**EXCERPTED DATA**
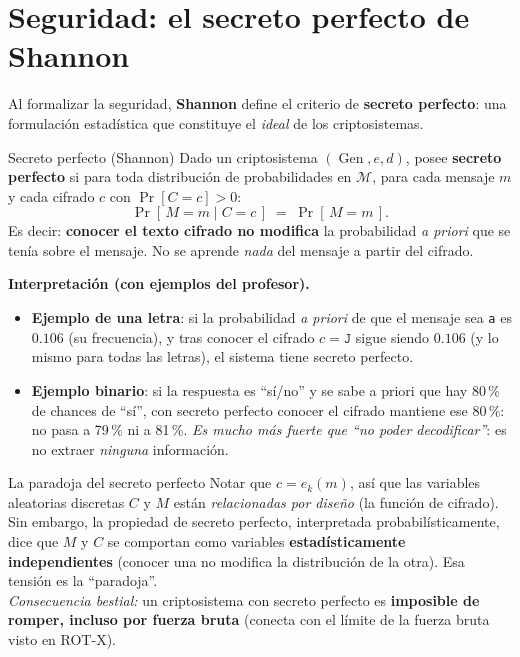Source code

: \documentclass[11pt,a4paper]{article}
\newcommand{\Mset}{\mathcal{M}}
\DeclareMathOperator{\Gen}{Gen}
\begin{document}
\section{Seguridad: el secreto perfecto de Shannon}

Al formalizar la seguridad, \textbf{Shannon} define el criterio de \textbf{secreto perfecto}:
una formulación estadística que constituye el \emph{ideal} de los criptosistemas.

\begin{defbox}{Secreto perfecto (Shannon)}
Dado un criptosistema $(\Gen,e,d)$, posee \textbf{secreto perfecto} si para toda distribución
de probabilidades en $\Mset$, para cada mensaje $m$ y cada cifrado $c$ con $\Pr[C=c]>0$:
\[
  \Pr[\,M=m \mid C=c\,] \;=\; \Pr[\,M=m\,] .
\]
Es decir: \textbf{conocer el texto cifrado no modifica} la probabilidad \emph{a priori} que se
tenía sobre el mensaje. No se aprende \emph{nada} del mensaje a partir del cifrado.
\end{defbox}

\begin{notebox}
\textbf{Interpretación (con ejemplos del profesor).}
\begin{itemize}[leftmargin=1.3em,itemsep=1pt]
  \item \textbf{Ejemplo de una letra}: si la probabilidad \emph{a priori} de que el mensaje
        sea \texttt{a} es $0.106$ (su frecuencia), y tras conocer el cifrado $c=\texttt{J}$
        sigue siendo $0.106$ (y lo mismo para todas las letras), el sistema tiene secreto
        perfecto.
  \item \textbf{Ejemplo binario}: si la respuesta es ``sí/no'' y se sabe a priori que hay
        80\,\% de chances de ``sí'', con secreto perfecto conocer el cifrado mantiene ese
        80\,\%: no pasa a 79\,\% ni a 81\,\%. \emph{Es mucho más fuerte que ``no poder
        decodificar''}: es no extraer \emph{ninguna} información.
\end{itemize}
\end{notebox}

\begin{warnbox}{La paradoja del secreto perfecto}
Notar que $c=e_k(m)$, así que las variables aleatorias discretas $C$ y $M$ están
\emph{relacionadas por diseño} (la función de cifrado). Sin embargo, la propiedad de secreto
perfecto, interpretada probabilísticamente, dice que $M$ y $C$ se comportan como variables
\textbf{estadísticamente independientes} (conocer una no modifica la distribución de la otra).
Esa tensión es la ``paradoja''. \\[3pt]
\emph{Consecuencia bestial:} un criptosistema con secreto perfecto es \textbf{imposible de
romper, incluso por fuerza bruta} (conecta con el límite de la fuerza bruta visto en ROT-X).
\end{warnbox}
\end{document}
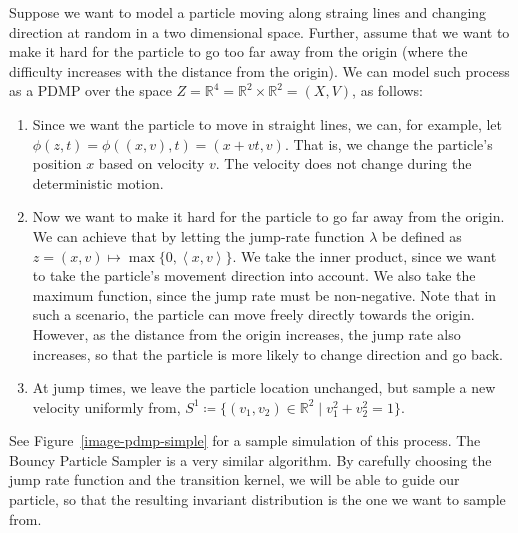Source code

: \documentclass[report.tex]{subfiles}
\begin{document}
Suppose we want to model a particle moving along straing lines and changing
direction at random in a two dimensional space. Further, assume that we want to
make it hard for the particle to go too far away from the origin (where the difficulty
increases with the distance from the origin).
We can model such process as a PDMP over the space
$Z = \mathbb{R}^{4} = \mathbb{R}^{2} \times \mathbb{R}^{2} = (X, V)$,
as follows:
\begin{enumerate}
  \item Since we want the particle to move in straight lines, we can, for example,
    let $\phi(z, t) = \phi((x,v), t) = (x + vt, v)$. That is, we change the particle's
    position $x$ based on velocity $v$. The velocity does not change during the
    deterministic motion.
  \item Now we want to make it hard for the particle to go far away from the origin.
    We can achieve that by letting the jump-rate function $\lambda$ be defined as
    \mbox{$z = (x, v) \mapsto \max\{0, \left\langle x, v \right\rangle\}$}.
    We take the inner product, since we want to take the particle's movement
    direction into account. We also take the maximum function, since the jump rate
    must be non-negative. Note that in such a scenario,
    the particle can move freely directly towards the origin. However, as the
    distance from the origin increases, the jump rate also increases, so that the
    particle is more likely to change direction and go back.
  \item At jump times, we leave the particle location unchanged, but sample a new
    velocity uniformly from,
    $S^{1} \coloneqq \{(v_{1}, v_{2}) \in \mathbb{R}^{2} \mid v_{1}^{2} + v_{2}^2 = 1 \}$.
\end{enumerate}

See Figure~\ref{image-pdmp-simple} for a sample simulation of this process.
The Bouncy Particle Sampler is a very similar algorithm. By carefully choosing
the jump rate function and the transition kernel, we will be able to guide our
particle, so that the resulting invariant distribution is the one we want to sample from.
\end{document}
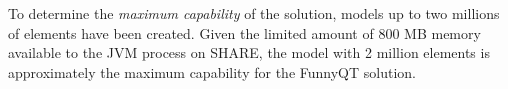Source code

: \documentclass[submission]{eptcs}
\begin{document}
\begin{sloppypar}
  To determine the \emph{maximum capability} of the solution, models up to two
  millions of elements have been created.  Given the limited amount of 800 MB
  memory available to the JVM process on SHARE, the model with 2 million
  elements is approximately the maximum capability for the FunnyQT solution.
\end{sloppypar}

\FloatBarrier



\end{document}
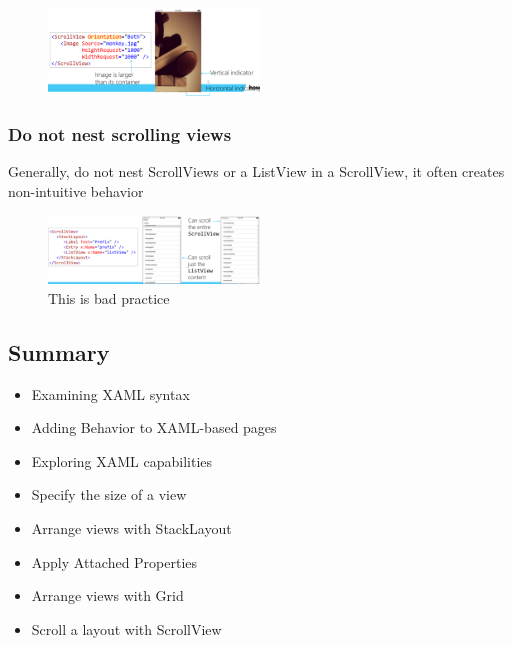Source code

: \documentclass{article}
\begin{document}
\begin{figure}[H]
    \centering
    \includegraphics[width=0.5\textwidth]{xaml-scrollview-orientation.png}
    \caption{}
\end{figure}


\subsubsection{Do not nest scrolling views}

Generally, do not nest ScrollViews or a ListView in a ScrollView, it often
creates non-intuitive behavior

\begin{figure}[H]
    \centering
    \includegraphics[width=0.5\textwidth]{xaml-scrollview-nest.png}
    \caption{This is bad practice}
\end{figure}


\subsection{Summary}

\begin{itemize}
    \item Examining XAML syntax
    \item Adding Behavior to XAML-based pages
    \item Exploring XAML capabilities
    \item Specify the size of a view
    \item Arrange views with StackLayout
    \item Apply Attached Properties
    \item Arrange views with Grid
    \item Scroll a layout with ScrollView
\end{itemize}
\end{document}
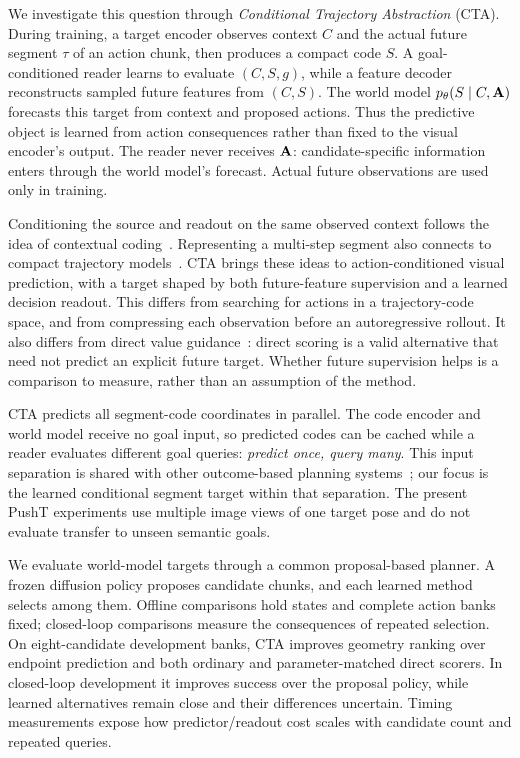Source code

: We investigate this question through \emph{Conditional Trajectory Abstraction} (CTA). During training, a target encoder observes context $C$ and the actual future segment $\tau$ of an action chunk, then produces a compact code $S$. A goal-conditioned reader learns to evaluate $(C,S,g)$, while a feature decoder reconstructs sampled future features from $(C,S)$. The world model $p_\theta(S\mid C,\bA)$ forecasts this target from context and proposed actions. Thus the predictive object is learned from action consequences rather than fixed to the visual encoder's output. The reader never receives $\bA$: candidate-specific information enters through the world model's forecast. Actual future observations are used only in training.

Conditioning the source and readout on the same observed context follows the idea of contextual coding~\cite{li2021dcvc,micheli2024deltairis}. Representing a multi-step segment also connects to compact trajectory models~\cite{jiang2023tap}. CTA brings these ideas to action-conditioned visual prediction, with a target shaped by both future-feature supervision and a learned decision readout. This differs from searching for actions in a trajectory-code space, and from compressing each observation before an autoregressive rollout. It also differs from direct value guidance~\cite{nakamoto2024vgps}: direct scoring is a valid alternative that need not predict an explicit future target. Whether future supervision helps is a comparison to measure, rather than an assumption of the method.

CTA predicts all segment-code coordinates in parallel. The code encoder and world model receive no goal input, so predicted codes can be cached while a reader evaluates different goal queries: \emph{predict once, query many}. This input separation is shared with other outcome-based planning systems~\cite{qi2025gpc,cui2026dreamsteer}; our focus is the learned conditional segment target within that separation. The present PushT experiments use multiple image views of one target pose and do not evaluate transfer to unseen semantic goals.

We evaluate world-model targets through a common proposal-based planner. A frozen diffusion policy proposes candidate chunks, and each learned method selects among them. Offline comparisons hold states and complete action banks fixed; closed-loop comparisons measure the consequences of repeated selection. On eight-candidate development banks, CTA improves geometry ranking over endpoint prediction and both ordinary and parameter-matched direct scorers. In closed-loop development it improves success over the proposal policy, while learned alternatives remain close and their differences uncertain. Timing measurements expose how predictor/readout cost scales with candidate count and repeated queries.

**REQUIREMENT**
What lines in the material include the string "itemize"? Pull each one out.

**RESULT BELOW**
\begin{itemize}[leftmargin=1.3em,itemsep=1pt]
\end{itemize}
\begin{itemize}
\end{itemize}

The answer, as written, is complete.